▸ PROBLEM TO WORK ON
This exercise asks for the records to be retyped exactly as they read.

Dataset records
===============

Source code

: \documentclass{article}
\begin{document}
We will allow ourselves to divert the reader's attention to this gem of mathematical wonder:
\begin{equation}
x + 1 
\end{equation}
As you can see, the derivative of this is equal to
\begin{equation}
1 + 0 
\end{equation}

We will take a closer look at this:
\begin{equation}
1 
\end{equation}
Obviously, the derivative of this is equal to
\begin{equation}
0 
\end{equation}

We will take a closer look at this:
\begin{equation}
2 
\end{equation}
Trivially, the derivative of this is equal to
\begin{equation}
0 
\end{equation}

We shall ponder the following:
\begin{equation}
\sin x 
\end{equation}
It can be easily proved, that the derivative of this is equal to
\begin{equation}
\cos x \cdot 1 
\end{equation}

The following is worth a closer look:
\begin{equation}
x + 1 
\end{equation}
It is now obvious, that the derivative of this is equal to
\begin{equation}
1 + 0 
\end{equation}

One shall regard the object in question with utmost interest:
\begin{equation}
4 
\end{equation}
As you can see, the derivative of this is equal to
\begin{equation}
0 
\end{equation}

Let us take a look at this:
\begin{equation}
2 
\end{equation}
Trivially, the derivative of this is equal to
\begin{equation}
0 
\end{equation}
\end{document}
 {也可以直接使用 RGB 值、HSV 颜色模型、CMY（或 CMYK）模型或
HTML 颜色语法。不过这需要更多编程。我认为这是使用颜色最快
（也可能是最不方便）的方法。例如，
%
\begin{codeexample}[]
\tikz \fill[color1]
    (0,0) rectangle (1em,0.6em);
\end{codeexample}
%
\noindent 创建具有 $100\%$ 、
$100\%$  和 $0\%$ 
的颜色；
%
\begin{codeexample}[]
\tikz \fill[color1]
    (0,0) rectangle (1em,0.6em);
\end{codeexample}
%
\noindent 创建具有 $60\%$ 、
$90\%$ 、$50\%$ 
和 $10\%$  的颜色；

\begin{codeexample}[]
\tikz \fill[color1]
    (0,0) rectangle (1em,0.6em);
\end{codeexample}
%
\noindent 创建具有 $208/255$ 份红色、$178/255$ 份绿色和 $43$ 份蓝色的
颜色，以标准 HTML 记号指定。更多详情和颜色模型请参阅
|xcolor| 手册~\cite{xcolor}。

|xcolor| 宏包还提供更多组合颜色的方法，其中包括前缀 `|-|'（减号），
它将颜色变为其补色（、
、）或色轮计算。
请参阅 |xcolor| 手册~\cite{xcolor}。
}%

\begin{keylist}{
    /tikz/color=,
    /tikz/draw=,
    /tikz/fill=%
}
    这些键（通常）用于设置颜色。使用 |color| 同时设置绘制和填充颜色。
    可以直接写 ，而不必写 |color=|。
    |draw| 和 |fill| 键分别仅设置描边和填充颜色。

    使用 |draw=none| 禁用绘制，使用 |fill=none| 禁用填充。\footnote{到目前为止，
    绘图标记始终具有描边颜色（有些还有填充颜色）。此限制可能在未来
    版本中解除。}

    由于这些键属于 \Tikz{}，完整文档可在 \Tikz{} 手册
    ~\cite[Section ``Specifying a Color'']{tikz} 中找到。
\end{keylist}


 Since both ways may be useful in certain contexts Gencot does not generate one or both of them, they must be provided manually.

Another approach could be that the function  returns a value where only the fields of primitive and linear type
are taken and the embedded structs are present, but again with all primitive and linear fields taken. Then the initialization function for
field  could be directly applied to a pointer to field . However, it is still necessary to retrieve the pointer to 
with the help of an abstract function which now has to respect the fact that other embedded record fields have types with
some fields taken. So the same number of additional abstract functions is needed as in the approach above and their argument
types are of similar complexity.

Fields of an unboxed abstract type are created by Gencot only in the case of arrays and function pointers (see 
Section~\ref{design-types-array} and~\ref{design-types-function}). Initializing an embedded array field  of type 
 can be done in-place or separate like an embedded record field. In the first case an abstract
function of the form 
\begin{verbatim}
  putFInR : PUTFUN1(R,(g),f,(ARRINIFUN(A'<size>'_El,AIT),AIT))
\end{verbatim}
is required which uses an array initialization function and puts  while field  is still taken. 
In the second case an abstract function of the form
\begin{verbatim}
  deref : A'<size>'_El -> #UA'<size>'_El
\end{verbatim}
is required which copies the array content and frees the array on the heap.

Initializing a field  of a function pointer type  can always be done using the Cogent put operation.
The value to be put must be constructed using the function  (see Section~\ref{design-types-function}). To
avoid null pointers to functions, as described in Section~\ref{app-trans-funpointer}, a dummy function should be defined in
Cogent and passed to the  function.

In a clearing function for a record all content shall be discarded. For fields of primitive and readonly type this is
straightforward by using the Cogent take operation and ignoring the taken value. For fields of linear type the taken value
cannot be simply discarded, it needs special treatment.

===============

▸ WRITTEN SOLUTION
Source code

: \documentclass{article}
\begin{document}
We will allow ourselves to divert the reader's attention to this gem of mathematical wonder:
\begin{equation}
x + 1 
\end{equation}
As you can see, the derivative of this is equal to
\begin{equation}
1 + 0 
\end{equation}

We will take a closer look at this:
\begin{equation}
1 
\end{equation}
Obviously, the derivative of this is equal to
\begin{equation}
0 
\end{equation}

We will take a closer look at this:
\begin{equation}
2 
\end{equation}
Trivially, the derivative of this is equal to
\begin{equation}
0 
\end{equation}

We shall ponder the following:
\begin{equation}
\sin x 
\end{equation}
It can be easily proved, that the derivative of this is equal to
\begin{equation}
\cos x \cdot 1 
\end{equation}

The following is worth a closer look:
\begin{equation}
x + 1 
\end{equation}
It is now obvious, that the derivative of this is equal to
\begin{equation}
1 + 0 
\end{equation}

One shall regard the object in question with utmost interest:
\begin{equation}
4 
\end{equation}
As you can see, the derivative of this is equal to
\begin{equation}
0 
\end{equation}

Let us take a look at this:
\begin{equation}
2 
\end{equation}
Trivially, the derivative of this is equal to
\begin{equation}
0 
\end{equation}
\end{document}
 {也可以直接使用 RGB 值、HSV 颜色模型、CMY（或 CMYK）模型或
HTML 颜色语法。不过这需要更多编程。我认为这是使用颜色最快
（也可能是最不方便）的方法。例如，
%
\begin{codeexample}[]
\tikz \fill[color1]
    (0,0) rectangle (1em,0.6em);
\end{codeexample}
%
\noindent 创建具有 $100\%$ 、
$100\%$  和 $0\%$ 
的颜色；
%
\begin{codeexample}[]
\tikz \fill[color1]
    (0,0) rectangle (1em,0.6em);
\end{codeexample}
%
\noindent 创建具有 $60\%$ 、
$90\%$ 、$50\%$ 
和 $10\%$  的颜色；

\begin{codeexample}[]
\tikz \fill[color1]
    (0,0) rectangle (1em,0.6em);
\end{codeexample}
%
\noindent 创建具有 $208/255$ 份红色、$178/255$ 份绿色和 $43$ 份蓝色的
颜色，以标准 HTML 记号指定。更多详情和颜色模型请参阅
|xcolor| 手册~\cite{xcolor}。

|xcolor| 宏包还提供更多组合颜色的方法，其中包括前缀 `|-|'（减号），
它将颜色变为其补色（、
、）或色轮计算。
请参阅 |xcolor| 手册~\cite{xcolor}。
}%

\begin{keylist}{
    /tikz/color=,
    /tikz/draw=,
    /tikz/fill=%
}
    这些键（通常）用于设置颜色。使用 |color| 同时设置绘制和填充颜色。
    可以直接写 ，而不必写 |color=|。
    |draw| 和 |fill| 键分别仅设置描边和填充颜色。

    使用 |draw=none| 禁用绘制，使用 |fill=none| 禁用填充。\footnote{到目前为止，
    绘图标记始终具有描边颜色（有些还有填充颜色）。此限制可能在未来
    版本中解除。}

    由于这些键属于 \Tikz{}，完整文档可在 \Tikz{} 手册
    ~\cite[Section ``Specifying a Color'']{tikz} 中找到。
\end{keylist}


 Since both ways may be useful in certain contexts Gencot does not generate one or both of them, they must be provided manually.

Another approach could be that the function  returns a value where only the fields of primitive and linear type
are taken and the embedded structs are present, but again with all primitive and linear fields taken. Then the initialization function for
field  could be directly applied to a pointer to field . However, it is still necessary to retrieve the pointer to 
with the help of an abstract function which now has to respect the fact that other embedded record fields have types with
some fields taken. So the same number of additional abstract functions is needed as in the approach above and their argument
types are of similar complexity.

Fields of an unboxed abstract type are created by Gencot only in the case of arrays and function pointers (see 
Section~\ref{design-types-array} and~\ref{design-types-function}). Initializing an embedded array field  of type 
 can be done in-place or separate like an embedded record field. In the first case an abstract
function of the form 
\begin{verbatim}
  putFInR : PUTFUN1(R,(g),f,(ARRINIFUN(A'<size>'_El,AIT),AIT))
\end{verbatim}
is required which uses an array initialization function and puts  while field  is still taken. 
In the second case an abstract function of the form
\begin{verbatim}
  deref : A'<size>'_El -> #UA'<size>'_El
\end{verbatim}
is required which copies the array content and frees the array on the heap.

Initializing a field  of a function pointer type  can always be done using the Cogent put operation.
The value to be put must be constructed using the function  (see Section~\ref{design-types-function}). To
avoid null pointers to functions, as described in Section~\ref{app-trans-funpointer}, a dummy function should be defined in
Cogent and passed to the  function.

In a clearing function for a record all content shall be discarded. For fields of primitive and readonly type this is
straightforward by using the Cogent take operation and ignoring the taken value. For fields of linear type the taken value
cannot be simply discarded, it needs special treatment.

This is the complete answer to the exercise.